EXERCISE INSTRUCTIONS
Below are the data; count the lines with the string "Manager的告警列表中" in them and give that number only.

Stored data entries:
Start of Block
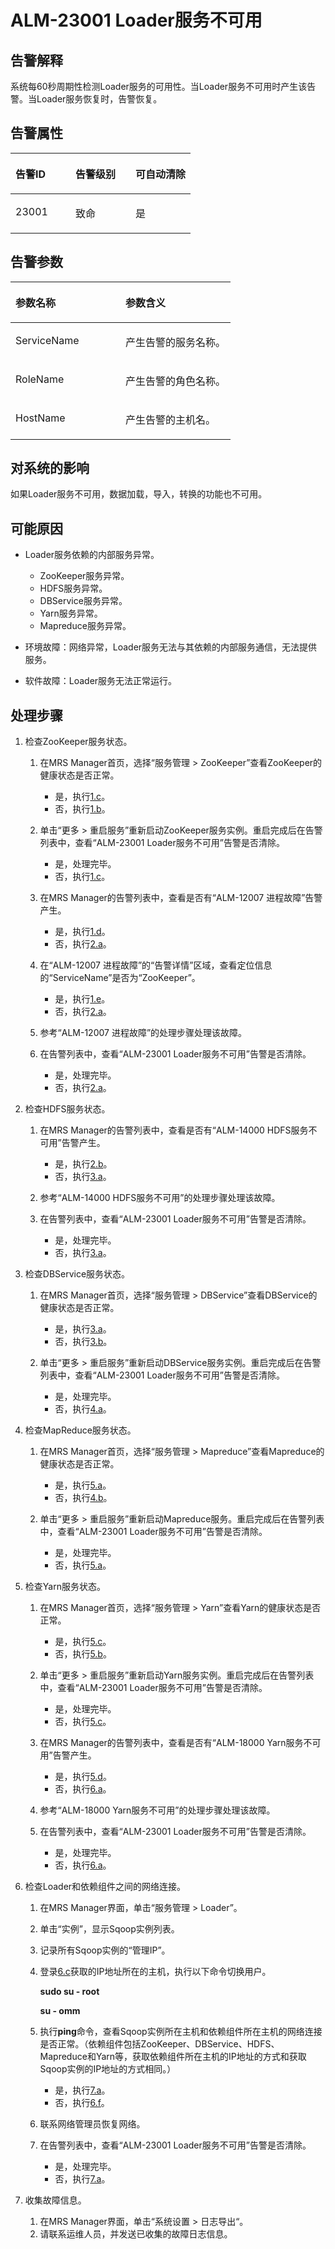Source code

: # ALM-23001 Loader服务不可用<a name="ZH-CN_TOPIC_0093195089"></a>

## 告警解释<a name="zh-cn_topic_0065810728_section19665522175625"></a>

系统每60秒周期性检测Loader服务的可用性。当Loader服务不可用时产生该告警。当Loader服务恢复时，告警恢复。

## 告警属性<a name="zh-cn_topic_0065810728_section42254989175625"></a>

<a name="zh-cn_topic_0065810728_table102091175625"></a>
<table><thead align="left"><tr id="zh-cn_topic_0065810728_row31905194175625"><th class="cellrowborder" valign="top" width="33.33333333333333%" id="mcps1.1.4.1.1"><p id="zh-cn_topic_0065810728_p34183898175625"><a name="zh-cn_topic_0065810728_p34183898175625"></a><a name="zh-cn_topic_0065810728_p34183898175625"></a><strong id="zh-cn_topic_0065810728_b39219631175625"><a name="zh-cn_topic_0065810728_b39219631175625"></a><a name="zh-cn_topic_0065810728_b39219631175625"></a>告警ID</strong></p>
</th>
<th class="cellrowborder" valign="top" width="33.33333333333333%" id="mcps1.1.4.1.2"><p id="zh-cn_topic_0065810728_p22673543175625"><a name="zh-cn_topic_0065810728_p22673543175625"></a><a name="zh-cn_topic_0065810728_p22673543175625"></a><strong id="zh-cn_topic_0065810728_b2735300175625"><a name="zh-cn_topic_0065810728_b2735300175625"></a><a name="zh-cn_topic_0065810728_b2735300175625"></a>告警级别</strong></p>
</th>
<th class="cellrowborder" valign="top" width="33.33333333333333%" id="mcps1.1.4.1.3"><p id="zh-cn_topic_0065810728_p20232782175625"><a name="zh-cn_topic_0065810728_p20232782175625"></a><a name="zh-cn_topic_0065810728_p20232782175625"></a><strong id="zh-cn_topic_0065810728_b47877317175625"><a name="zh-cn_topic_0065810728_b47877317175625"></a><a name="zh-cn_topic_0065810728_b47877317175625"></a>可自动清除</strong></p>
</th>
</tr>
</thead>
<tbody><tr id="zh-cn_topic_0065810728_row52857467175625"><td class="cellrowborder" valign="top" width="33.33333333333333%" headers="mcps1.1.4.1.1 "><p id="zh-cn_topic_0065810728_p63628609163045"><a name="zh-cn_topic_0065810728_p63628609163045"></a><a name="zh-cn_topic_0065810728_p63628609163045"></a>23001</p>
</td>
<td class="cellrowborder" valign="top" width="33.33333333333333%" headers="mcps1.1.4.1.2 "><p id="zh-cn_topic_0065810728_p53643687163045"><a name="zh-cn_topic_0065810728_p53643687163045"></a><a name="zh-cn_topic_0065810728_p53643687163045"></a>致命</p>
</td>
<td class="cellrowborder" valign="top" width="33.33333333333333%" headers="mcps1.1.4.1.3 "><p id="zh-cn_topic_0065810728_p50171427163045"><a name="zh-cn_topic_0065810728_p50171427163045"></a><a name="zh-cn_topic_0065810728_p50171427163045"></a>是</p>
</td>
</tr>
</tbody>
</table>

## 告警参数<a name="zh-cn_topic_0065810728_section27218191175625"></a>

<a name="zh-cn_topic_0065810728_table57189892175625"></a>
<table><thead align="left"><tr id="zh-cn_topic_0065810728_row20832688175625"><th class="cellrowborder" valign="top" width="50%" id="mcps1.1.3.1.1"><p id="zh-cn_topic_0065810728_p9726186175625"><a name="zh-cn_topic_0065810728_p9726186175625"></a><a name="zh-cn_topic_0065810728_p9726186175625"></a><strong id="zh-cn_topic_0065810728_b20426813175625"><a name="zh-cn_topic_0065810728_b20426813175625"></a><a name="zh-cn_topic_0065810728_b20426813175625"></a>参数名称</strong></p>
</th>
<th class="cellrowborder" valign="top" width="50%" id="mcps1.1.3.1.2"><p id="zh-cn_topic_0065810728_p43959148175625"><a name="zh-cn_topic_0065810728_p43959148175625"></a><a name="zh-cn_topic_0065810728_p43959148175625"></a><strong id="zh-cn_topic_0065810728_b60088019175625"><a name="zh-cn_topic_0065810728_b60088019175625"></a><a name="zh-cn_topic_0065810728_b60088019175625"></a>参数含义</strong></p>
</th>
</tr>
</thead>
<tbody><tr id="zh-cn_topic_0065810728_row35291346175625"><td class="cellrowborder" valign="top" width="50%" headers="mcps1.1.3.1.1 "><p id="zh-cn_topic_0065810728_p2931319695830"><a name="zh-cn_topic_0065810728_p2931319695830"></a><a name="zh-cn_topic_0065810728_p2931319695830"></a>ServiceName</p>
</td>
<td class="cellrowborder" valign="top" width="50%" headers="mcps1.1.3.1.2 "><p id="zh-cn_topic_0065810728_p2555869495830"><a name="zh-cn_topic_0065810728_p2555869495830"></a><a name="zh-cn_topic_0065810728_p2555869495830"></a>产生告警的服务名称。</p>
</td>
</tr>
<tr id="zh-cn_topic_0065810728_row54265439175625"><td class="cellrowborder" valign="top" width="50%" headers="mcps1.1.3.1.1 "><p id="zh-cn_topic_0065810728_p4313287295830"><a name="zh-cn_topic_0065810728_p4313287295830"></a><a name="zh-cn_topic_0065810728_p4313287295830"></a>RoleName</p>
</td>
<td class="cellrowborder" valign="top" width="50%" headers="mcps1.1.3.1.2 "><p id="zh-cn_topic_0065810728_p410176895830"><a name="zh-cn_topic_0065810728_p410176895830"></a><a name="zh-cn_topic_0065810728_p410176895830"></a>产生告警的角色名称。</p>
</td>
</tr>
<tr id="zh-cn_topic_0065810728_row5894265175625"><td class="cellrowborder" valign="top" width="50%" headers="mcps1.1.3.1.1 "><p id="zh-cn_topic_0065810728_p3739937095830"><a name="zh-cn_topic_0065810728_p3739937095830"></a><a name="zh-cn_topic_0065810728_p3739937095830"></a>HostName</p>
</td>
<td class="cellrowborder" valign="top" width="50%" headers="mcps1.1.3.1.2 "><p id="zh-cn_topic_0065810728_p4332232595830"><a name="zh-cn_topic_0065810728_p4332232595830"></a><a name="zh-cn_topic_0065810728_p4332232595830"></a>产生告警的主机名。</p>
</td>
</tr>
</tbody>
</table>

## 对系统的影响<a name="zh-cn_topic_0065810728_section23922301175625"></a>

如果Loader服务不可用，数据加载，导入，转换的功能也不可用。

## 可能原因<a name="zh-cn_topic_0065810728_section58162349175625"></a>

-   Loader服务依赖的内部服务异常。
    -   ZooKeeper服务异常。
    -   HDFS服务异常。
    -   DBService服务异常。
    -   Yarn服务异常。
    -   Mapreduce服务异常。

-   环境故障：网络异常，Loader服务无法与其依赖的内部服务通信，无法提供服务。
-   软件故障：Loader服务无法正常运行。

## 处理步骤<a name="zh-cn_topic_0065810728_section320384891008"></a>

1.  检查ZooKeeper服务状态。
    1.  在MRS Manager首页，选择“服务管理 \> ZooKeeper”查看ZooKeeper的健康状态是否正常。
        -   是，执行[1.c](#zh-cn_topic_0065810728_li173182016530)。
        -   否，执行[1.b](#zh-cn_topic_0065810728_li4731152065314)。

    2.  <a name="zh-cn_topic_0065810728_li4731152065314"></a>单击“更多 \> 重启服务”重新启动ZooKeeper服务实例。重启完成后在告警列表中，查看“ALM-23001 Loader服务不可用”告警是否清除。
        -   是，处理完毕。
        -   否，执行[1.c](#zh-cn_topic_0065810728_li173182016530)。

    3.  <a name="zh-cn_topic_0065810728_li173182016530"></a>在MRS Manager的告警列表中，查看是否有“ALM-12007 进程故障”告警产生。
        -   是，执行[1.d](#zh-cn_topic_0065810728_li11731152014534)。
        -   否，执行[2.a](#zh-cn_topic_0065810728_li14701115310531)。

    4.  <a name="zh-cn_topic_0065810728_li11731152014534"></a>在“ALM-12007 进程故障”的“告警详情”区域，查看定位信息的“ServiceName”是否为“ZooKeeper”。
        -   是，执行[1.e](#zh-cn_topic_0065810728_li167320209539)。
        -   否，执行[2.a](#zh-cn_topic_0065810728_li14701115310531)。

    5.  <a name="zh-cn_topic_0065810728_li167320209539"></a>参考“ALM-12007  进程故障”的处理步骤处理该故障。
    6.  在告警列表中，查看“ALM-23001  Loader服务不可用”告警是否清除。
        -   是，处理完毕。
        -   否，执行[2.a](#zh-cn_topic_0065810728_li14701115310531)。


2.  检查HDFS服务状态。
    1.  <a name="zh-cn_topic_0065810728_li14701115310531"></a>在MRS Manager的告警列表中，查看是否有“ALM-14000 HDFS服务不可用”告警产生。
        -   是，执行[2.b](#zh-cn_topic_0065810728_li167011853195320)。
        -   否，执行[3.a](#zh-cn_topic_0065810728_li72981765544)。

    2.  <a name="zh-cn_topic_0065810728_li167011853195320"></a>参考“ALM-14000  HDFS服务不可用”的处理步骤处理该故障。
    3.  在告警列表中，查看“ALM-23001  Loader服务不可用”告警是否清除。
        -   是，处理完毕。
        -   否，执行[3.a](#zh-cn_topic_0065810728_li72981765544)。


3.  检查DBService服务状态。
    1.  <a name="zh-cn_topic_0065810728_li72981765544"></a>在MRS Manager首页，选择“服务管理 \> DBService”查看DBService的健康状态是否正常。
        -   是，执行[3.a](#zh-cn_topic_0065810728_li72981765544)。
        -   否，执行[3.b](#zh-cn_topic_0065810728_li122981864542)。

    2.  <a name="zh-cn_topic_0065810728_li122981864542"></a>单击“更多 \> 重启服务”重新启动DBService服务实例。重启完成后在告警列表中，查看“ALM-23001 Loader服务不可用”告警是否清除。
        -   是，处理完毕。
        -   否，执行[4.a](#zh-cn_topic_0065810728_li15122323175413)。


4.  检查MapReduce服务状态。
    1.  <a name="zh-cn_topic_0065810728_li15122323175413"></a>在MRS Manager首页，选择“服务管理 \> Mapreduce”查看Mapreduce的健康状态是否正常。
        -   是，执行[5.a](#zh-cn_topic_0065810728_li16731337125415)。
        -   否，执行[4.b](#zh-cn_topic_0065810728_li191227237549)。

    2.  <a name="zh-cn_topic_0065810728_li191227237549"></a>单击“更多  \> 重启服务”重新启动Mapreduce服务。重启完成后在告警列表中，查看“ALM-23001 Loader服务不可用”告警是否清除。
        -   是，处理完毕。
        -   否，执行[5.a](#zh-cn_topic_0065810728_li16731337125415)。


5.  检查Yarn服务状态。
    1.  <a name="zh-cn_topic_0065810728_li16731337125415"></a>在MRS Manager首页，选择“服务管理 \> Yarn”查看Yarn的健康状态是否正常。
        -   是，执行[5.c](#zh-cn_topic_0065810728_li11673173775413)。
        -   否，执行[5.b](#zh-cn_topic_0065810728_li126731375547)。

    2.  <a name="zh-cn_topic_0065810728_li126731375547"></a>单击“更多 \> 重启服务”重新启动Yarn服务实例。重启完成后在告警列表中，查看“ALM-23001 Loader服务不可用”告警是否清除。
        -   是，处理完毕。
        -   否，执行[5.c](#zh-cn_topic_0065810728_li11673173775413)。

    3.  <a name="zh-cn_topic_0065810728_li11673173775413"></a>在MRS Manager的告警列表中，查看是否有“ALM-18000 Yarn服务不可用”告警产生。
        -   是，执行[5.d](#zh-cn_topic_0065810728_li6673837155415)。
        -   否，执行[6.a](#zh-cn_topic_0065810728_li149278497544)。

    4.  <a name="zh-cn_topic_0065810728_li6673837155415"></a>参考“ALM-18000 Yarn服务不可用”的处理步骤处理该故障。
    5.  在告警列表中，查看“ALM-23001  Loader服务不可用”告警是否清除。
        -   是，处理完毕。
        -   否，执行[6.a](#zh-cn_topic_0065810728_li149278497544)。


6.  检查Loader和依赖组件之间的网络连接。
    1.  <a name="zh-cn_topic_0065810728_li149278497544"></a>在MRS Manager界面，单击“服务管理 \> Loader”。
    2.  单击“实例”，显示Sqoop实例列表。
    3.  <a name="zh-cn_topic_0065810728_li2928194985415"></a>记录所有Sqoop实例的“管理IP”。
    4.  登录[6.c](#zh-cn_topic_0065810728_li2928194985415)获取的IP地址所在的主机，执行以下命令切换用户。

        **sudo su - root**

        **su - omm**

    5.  执行**ping**命令，查看Sqoop实例所在主机和依赖组件所在主机的网络连接是否正常。（依赖组件包括ZooKeeper、DBService、HDFS、Mapreduce和Yarn等，获取依赖组件所在主机的IP地址的方式和获取Sqoop实例的IP地址的方式相同。）
        -   是，执行[7.a](#zh-cn_topic_0065810728_li407363331056)。
        -   否，执行[6.f](#zh-cn_topic_0065810728_li10928124925412)。

    6.  <a name="zh-cn_topic_0065810728_li10928124925412"></a>联系网络管理员恢复网络。
    7.  在告警列表中，查看“ALM-23001  Loader服务不可用”告警是否清除。
        -   是，处理完毕。
        -   否，执行[7.a](#zh-cn_topic_0065810728_li407363331056)。


7.  收集故障信息。
    1.  <a name="zh-cn_topic_0065810728_li407363331056"></a>在MRS Manager界面，单击“系统设置 \> 日志导出“。
    2.  请联系运维人员，并发送已收集的故障日志信息。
End of Block
RESPONSE
3